Data Protection Officer
Data Protection Officers oversee the protection of personal data. This course may be useful as it will help you build a foundation in understanding dark data, which is a type of data that is often overlooked or underused.
Compliance Analyst
Compliance Analysts ensure that organizations comply with laws and regulations. This course may be useful as it will help you build a foundation in understanding dark data, which is a type of data that is often overlooked or underused.
Fraud Analyst
Fraud Analysts use data to identify and investigate fraudulent activities. This course may be useful as it will help you build a foundation in understanding dark data, which is a type of data that is often overlooked or underused.

Reading list

We've selected 14 books that we think will supplement your learning. Use these to develop background knowledge, enrich your coursework, and gain a deeper understanding of the topics covered in Dark Data Basics - Understanding the Unknown.
Provides a comprehensive overview of machine learning, including supervised learning, unsupervised learning, and deep learning.
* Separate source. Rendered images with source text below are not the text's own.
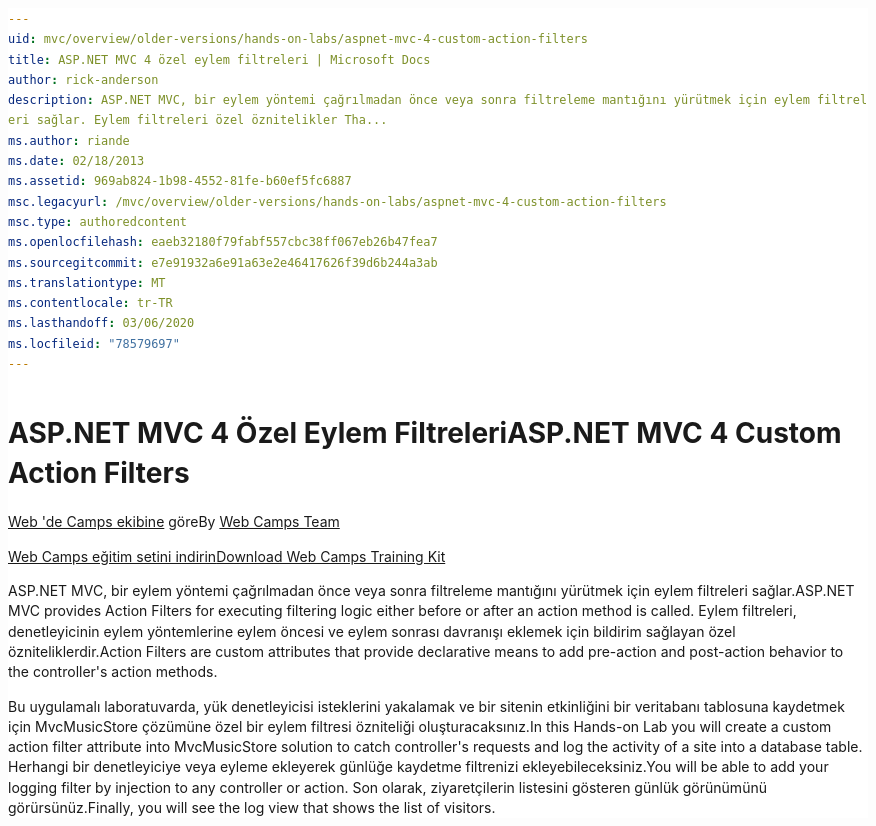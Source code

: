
 ```yaml
---
uid: mvc/overview/older-versions/hands-on-labs/aspnet-mvc-4-custom-action-filters
title: ASP.NET MVC 4 özel eylem filtreleri | Microsoft Docs
author: rick-anderson
description: ASP.NET MVC, bir eylem yöntemi çağrılmadan önce veya sonra filtreleme mantığını yürütmek için eylem filtreleri sağlar. Eylem filtreleri özel öznitelikler Tha...
ms.author: riande
ms.date: 02/18/2013
ms.assetid: 969ab824-1b98-4552-81fe-b60ef5fc6887
msc.legacyurl: /mvc/overview/older-versions/hands-on-labs/aspnet-mvc-4-custom-action-filters
msc.type: authoredcontent
ms.openlocfilehash: eaeb32180f79fabf557cbc38ff067eb26b47fea7
ms.sourcegitcommit: e7e91932a6e91a63e2e46417626f39d6b244a3ab
ms.translationtype: MT
ms.contentlocale: tr-TR
ms.lasthandoff: 03/06/2020
ms.locfileid: "78579697"
---
```

# <a name="aspnet-mvc-4-custom-action-filters"></a><span data-ttu-id="0e5f5-104">ASP.NET MVC 4 Özel Eylem Filtreleri</span><span class="sxs-lookup"><span data-stu-id="0e5f5-104">ASP.NET MVC 4 Custom Action Filters</span></span>

<span data-ttu-id="0e5f5-105">[Web 'de Camps ekibine](https://twitter.com/webcamps) göre</span><span class="sxs-lookup"><span data-stu-id="0e5f5-105">By [Web Camps Team](https://twitter.com/webcamps)</span></span>

[<span data-ttu-id="0e5f5-106">Web Camps eğitim setini indirin</span><span class="sxs-lookup"><span data-stu-id="0e5f5-106">Download Web Camps Training Kit</span></span>](https://aka.ms/webcamps-training-kit)

<span data-ttu-id="0e5f5-107">ASP.NET MVC, bir eylem yöntemi çağrılmadan önce veya sonra filtreleme mantığını yürütmek için eylem filtreleri sağlar.</span><span class="sxs-lookup"><span data-stu-id="0e5f5-107">ASP.NET MVC provides Action Filters for executing filtering logic either before or after an action method is called.</span></span> <span data-ttu-id="0e5f5-108">Eylem filtreleri, denetleyicinin eylem yöntemlerine eylem öncesi ve eylem sonrası davranışı eklemek için bildirim sağlayan özel özniteliklerdir.</span><span class="sxs-lookup"><span data-stu-id="0e5f5-108">Action Filters are custom attributes that provide declarative means to add pre-action and post-action behavior to the controller's action methods.</span></span>

<span data-ttu-id="0e5f5-109">Bu uygulamalı laboratuvarda, yük denetleyicisi isteklerini yakalamak ve bir sitenin etkinliğini bir veritabanı tablosuna kaydetmek için MvcMusicStore çözümüne özel bir eylem filtresi özniteliği oluşturacaksınız.</span><span class="sxs-lookup"><span data-stu-id="0e5f5-109">In this Hands-on Lab you will create a custom action filter attribute into MvcMusicStore solution to catch controller's requests and log the activity of a site into a database table.</span></span> <span data-ttu-id="0e5f5-110">Herhangi bir denetleyiciye veya eyleme ekleyerek günlüğe kaydetme filtrenizi ekleyebileceksiniz.</span><span class="sxs-lookup"><span data-stu-id="0e5f5-110">You will be able to add your logging filter by injection to any controller or action.</span></span> <span data-ttu-id="0e5f5-111">Son olarak, ziyaretçilerin listesini gösteren günlük görünümünü görürsünüz.</span><span class="sxs-lookup"><span data-stu-id="0e5f5-111">Finally, you will see the log view that shows the list of visitors.</span></span>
It valuable resource for anyone who wants to learn more about how to use dark data to build predictive models.
Provides a thought-provoking exploration of the implications of dark data for our society. It examines the ethical, legal, and economic issues surrounding dark data, and offers recommendations for how we can use it to our advantage.
Provides a thought-provoking exploration of the fourth industrial revolution, including its impact on the economy, society, and the environment. It valuable resource for anyone who wants to learn more about the future of dark data.
Provides a gentle introduction to artificial intelligence, including its history, applications, and ethical implications. It helpful resource for beginners who want to learn more about dark data and its potential impact on society.
Provides a practical guide to data science, including techniques for working with dark data. It is written in a clear and concise style, making it accessible to a wide range of readers.
Provides a comprehensive overview of the techniques used for mining massive datasets, including dark data. It is written in a clear and concise style, making it accessible to a wide range of readers.
Provides a comprehensive overview of data mining, including techniques for working with dark data. It is written in a clear and concise style, making it accessible to a wide range of readers.
Provides a comprehensive overview of machine learning, including techniques for working with dark data. It is written in a clear and concise style, making it accessible to a wide range of readers.
Provides a comprehensive overview of pattern recognition and machine learning, including techniques for working with dark data. It is written in a clear and concise style, making it accessible to a wide range of readers.
Provides a comprehensive overview of deep learning, including techniques for working with dark data. It is written in a clear and concise style, making it accessible to a wide range of readers.
Provides a comprehensive overview of reinforcement learning, including techniques for working with dark data. It is written in a clear and concise style, making it accessible to a wide range of readers.
Provides a comprehensive overview of natural language processing, including techniques for working with dark data. It is written in a clear and concise style, making it accessible to a wide range of readers.
Provides a comprehensive overview of computer vision, including techniques for working with dark data. It is written in a clear and concise style, making it accessible to a wide range of readers.

Share

Help others find this course page by sharing it with your friends and followers:

Similar courses

Here are nine courses similar to Dark Data Basics - Understanding the Unknown.
The Art of Black and White Photography
Less relevant
A-level Further Mathematics for Year 12 - Course 1:...
Less relevant
Automate Security and Compliance Scanning in AWS
Less relevant
Working with Files in C# 10
Less relevant
Microsoft 365 Administration: Managing Security Using...
Less relevant
Adobe XD UI/UX Design, prototype, and handoff from scratch
Less relevant
Work Smarter, Not Harder: Time Management for Personal &...
Less relevant
Import and Export Data to Microsoft Azure
Less relevant
Communication Fundamentals: How To Communicate Better
Less relevant
Our mission

OpenCourser helps millions of learners each year. People visit us to learn workspace skills, ace their exams, and nurture their curiosity.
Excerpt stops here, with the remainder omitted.